_Work required_
Beginning with the line that includes "## Compatible languages" and ending with the last line of the listing below, write out each line exactly, with no other output.

══ Record extracts ══

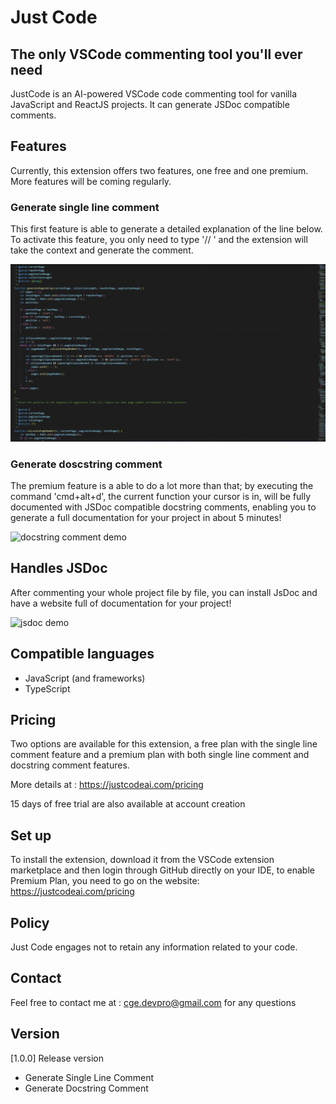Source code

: # Just Code
## The only VSCode commenting tool you'll ever need

JustCode is an AI-powered VSCode code commenting tool for vanilla JavaScript and ReactJS projects.
It can generate JSDoc compatible comments.

## Features

Currently, this extension offers two features, one free and one premium.
More features will be coming regularly.

### Generate single line comment

This first feature is able to generate a detailed explanation of the line below.
To activate this feature, you only need to type '// ' and the extension will take the context
and generate the comment.

![single line comment demo](https://raw.githubusercontent.com/ClementGeyer/Just-Code/c229eabd1e26b095983118fc86d849f01ce635b4/media/single_line_demo.gif)

### Generate doscstring comment

The premium feature is a able to do a lot more than that; by executing the command 'cmd+alt+d', the current function
your cursor is in, will be fully documented with JSDoc compatible docstring comments, enabling you to generate a full
documentation for your project in about 5 minutes!

![docstring comment demo](https://raw.githubusercontent.com/ClementGeyer/Just-Code/c229eabd1e26b095983118fc86d849f01ce635b4/media/docstring_demo.gif)

## Handles JSDoc 

After commenting your whole project file by file, you can install JsDoc and have a website full of documentation
for your project!

![jsdoc demo](https://raw.githubusercontent.com/ClementGeyer/Just-Code/c229eabd1e26b095983118fc86d849f01ce635b4/media/jsdoc_demo.gif)

## Compatible languages

- JavaScript (and frameworks)
- TypeScript

## Pricing

Two options are available for this extension, a free plan with the single line comment feature and a premium plan
with both single line comment and docstring comment features.

More details at : https://justcodeai.com/pricing

15 days of free trial are also available at account creation

## Set up

To install the extension, download it from the VSCode extension marketplace and then login through GitHub
directly on your IDE, to enable Premium Plan, you need to go on the website: https://justcodeai.com/pricing

## Policy

Just Code engages not to retain any information related to your code.

## Contact

Feel free to contact me at : cge.devpro@gmail.com for any questions

## Version

[1.0.0] Release version

- Generate Single Line Comment 
- Generate Docstring Comment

═══

_Written response_
## Compatible languages

- JavaScript (and frameworks)
- TypeScript

## Pricing

Two options are available for this extension, a free plan with the single line comment feature and a premium plan
with both single line comment and docstring comment features.

More details at : https://justcodeai.com/pricing

15 days of free trial are also available at account creation

## Set up

To install the extension, download it from the VSCode extension marketplace and then login through GitHub
directly on your IDE, to enable Premium Plan, you need to go on the website: https://justcodeai.com/pricing

## Policy

Just Code engages not to retain any information related to your code.

## Contact

Feel free to contact me at : cge.devpro@gmail.com for any questions

## Version

[1.0.0] Release version

- Generate Single Line Comment 
- Generate Docstring Comment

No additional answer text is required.